In my Comms 101 class last night, our professor, Robert Walz, introduced me to a website that I find fascinating. It's called Statsaholic.com, and it allows you to enter domain names and compare the web traffic between sites. For instance, you could discover whether Google or Yahoo! gets visited more from month to month (It's pretty close).
So, with respect to our class, I first started by comparing different newspapers' websites:
USA Today beats the NY Times in unique visitors per month regularly, but the Times is narrowing the margin, especially in November. Both got about 15 million unique visits (UV) each during November.
In a more local context, The Salt Lake Tribune surpassed the Deseret Morning News this past summer, and hasn't fallen back behind yet. They each get around a 1/2 million UV per month.
Moving to TV news, CNN.com takes FoxNews.com and msnbc.com behind the proverbial woodshed. Not even close.
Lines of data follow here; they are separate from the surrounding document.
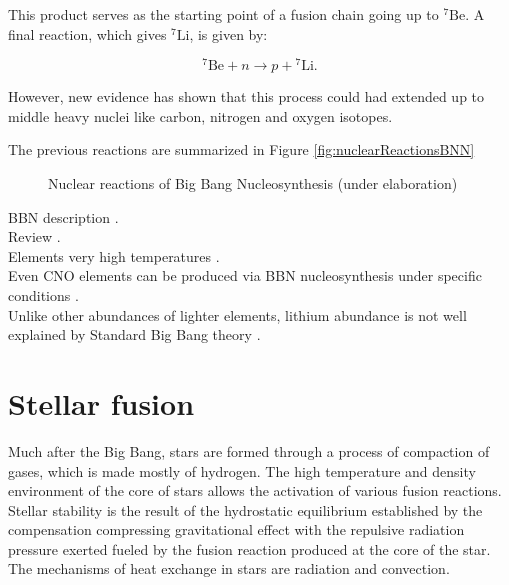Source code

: \documentclass[openany]{book}
\begin{document}
 This product serves as the starting point of a fusion chain going up to $\mathrm{{}^{7}Be}$. A final reaction, which gives $\mathrm{{}^{7}Li}$, is given by: 
 
 \begin{equation} \label{eq:reaction_7Ben}
 	\mathrm{{}^{7}Be} + n \rightarrow p + \mathrm{{}^{7}Li}.
 \end{equation}
 
 However, new evidence has shown that this process could had extended up to middle heavy nuclei like carbon, nitrogen and oxygen isotopes.

The previous reactions are summarized in Figure \ref{fig:nuclearReactionsBNN}

\begin{figure}[H]
	
	\caption[Nuclear reactions of Big Bang Nucleosynthesis]{Nuclear reactions of Big Bang Nucleosynthesis (under elaboration)}
	\label{fig:nuclerReactionsBNN}
\end{figure}


BBN description \cite{coc_vangioni_2010}. \\

Review \cite{patrignani_et_particle-data-group_2016}. \\

Elements very high temperatures \cite{wagoner_fowler_hoyle_1967}. \\

Even CNO elements can be produced via BBN nucleosynthesis under specific conditions \cite{su-qing_kai-su_yong-shou_neng-chuan_zhi-hong_2010}.\\

Unlike other abundances of lighter elements, lithium abundance is not well explained by Standard Big Bang theory \cite{bertulani_2019}. 


\section{Stellar fusion}  \label{sec:StellarFusion}

Much after the Big Bang, stars are formed through a process of compaction of gases, which is made mostly of hydrogen. The high temperature and density environment of the core of stars allows the activation of various fusion reactions.  \\

Stellar stability is the result of the hydrostatic equilibrium established by the compensation compressing gravitational effect with the repulsive radiation pressure exerted fueled by the fusion reaction produced at the core of the star. The mechanisms of heat exchange in stars are radiation and convection. \\
\end{document}
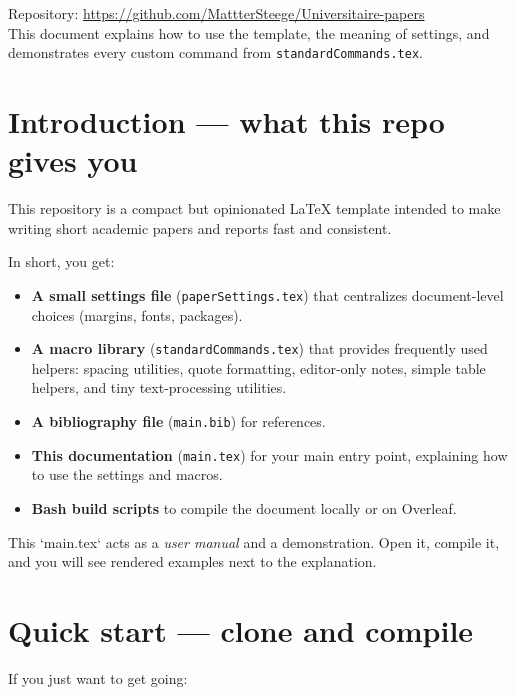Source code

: \documentclass[nonacm, sigconf, balance=true]{acmart}
\begin{document}

    \begin{center}
        \small
        Repository: \url{https://github.com/MattterSteege/Universitaire-papers} \\
        This document explains how to use the template, the meaning of settings,
        and demonstrates every custom command from \texttt{standardCommands.tex}.
    \end{center}

    \vmed
    \clearpage

    \onecolumn



    \section{Introduction — what this repo gives you}
    This repository is a compact but opinionated LaTeX template intended to make writing short academic papers and reports fast and consistent.

    In short, you get:
    \begin{itemize}
        \item \textbf{A small settings file} (\texttt{paperSettings.tex}) that centralizes document-level choices (margins, fonts, packages).
        \item \textbf{A macro library} (\texttt{standardCommands.tex}) that provides frequently used helpers: spacing utilities, quote formatting, editor-only notes, simple table helpers, and tiny text-processing utilities.
        \item \textbf{A bibliography file} (\texttt{main.bib}) for references.
        \item \textbf{This documentation} (\texttt{main.tex}) for your main entry point, explaining how to use the settings and macros.
        \vmed
        \item \textbf{Bash build scripts} to compile the document locally or on Overleaf.
    \end{itemize}

    This `main.tex` acts as a \emph{user manual} and a demonstration. Open it, compile it, and you will see rendered examples next to the explanation.



    \section{Quick start — clone and compile}
    If you just want to get going:
\end{document}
Since we have talked in class about the future of journalism and its online nature, I thought it important to compare the TV news sites to newspapers sites and news on sites like Yahoo! and Google.
Not even close.
In this comparison between the #1 site in three categories of journalism (Online= news.yahoo.com, TV= cnn.com, Newspaper= usatoday.com), Yahoo! News and CNN are doubling up USA Today in regards to unique visitors. You'll also notice that CNN once had a sizable lead on Yahoo!, but Yahoo! has closed the gap, even taking a small lead in the late summer.
Speaking locally, the top TV site in SLC, ksl.com, also doubles up on sltrib.com.
So, what does this mean with regards to our class?
That if the internet really is the future of newspapers, then they really need to beef up their online content. What do newspapers need to do with their web sites to close the gap?